The word "organizadorId" marks the lines you need; copy each of them from the data.

■ EXCERPTED DATA ■

=== Begin Enclosure ===

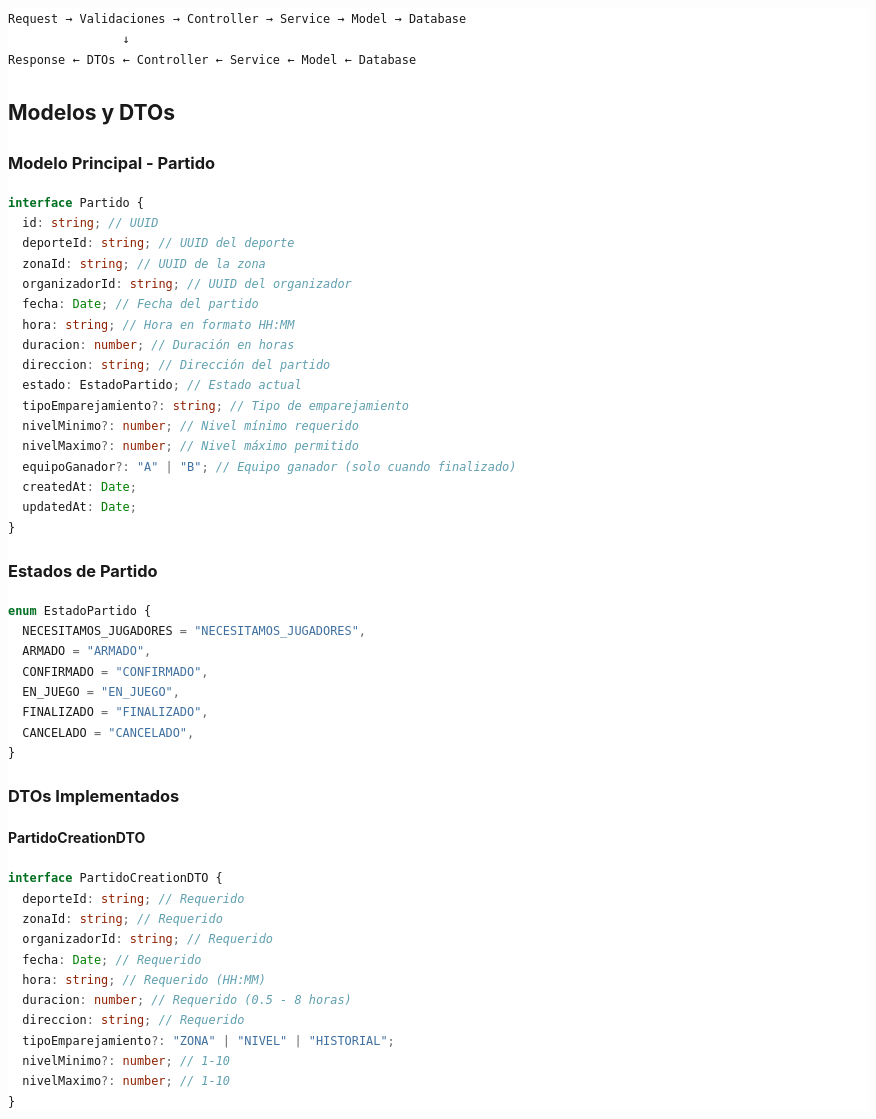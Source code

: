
 ```
Request → Validaciones → Controller → Service → Model → Database
                ↓
Response ← DTOs ← Controller ← Service ← Model ← Database
```

## Modelos y DTOs

### Modelo Principal - Partido

```typescript
interface Partido {
  id: string; // UUID
  deporteId: string; // UUID del deporte
  zonaId: string; // UUID de la zona
  organizadorId: string; // UUID del organizador
  fecha: Date; // Fecha del partido
  hora: string; // Hora en formato HH:MM
  duracion: number; // Duración en horas
  direccion: string; // Dirección del partido
  estado: EstadoPartido; // Estado actual
  tipoEmparejamiento?: string; // Tipo de emparejamiento
  nivelMinimo?: number; // Nivel mínimo requerido
  nivelMaximo?: number; // Nivel máximo permitido
  equipoGanador?: "A" | "B"; // Equipo ganador (solo cuando finalizado)
  createdAt: Date;
  updatedAt: Date;
}
```

### Estados de Partido

```typescript
enum EstadoPartido {
  NECESITAMOS_JUGADORES = "NECESITAMOS_JUGADORES",
  ARMADO = "ARMADO",
  CONFIRMADO = "CONFIRMADO",
  EN_JUEGO = "EN_JUEGO",
  FINALIZADO = "FINALIZADO",
  CANCELADO = "CANCELADO",
}
```

### DTOs Implementados

#### PartidoCreationDTO

```typescript
interface PartidoCreationDTO {
  deporteId: string; // Requerido
  zonaId: string; // Requerido
  organizadorId: string; // Requerido
  fecha: Date; // Requerido
  hora: string; // Requerido (HH:MM)
  duracion: number; // Requerido (0.5 - 8 horas)
  direccion: string; // Requerido
  tipoEmparejamiento?: "ZONA" | "NIVEL" | "HISTORIAL";
  nivelMinimo?: number; // 1-10
  nivelMaximo?: number; // 1-10
}
```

=== End Enclosure ===

■ SOLUTION BELOW ■
  organizadorId: string; // UUID del organizador
  organizadorId: string; // Requerido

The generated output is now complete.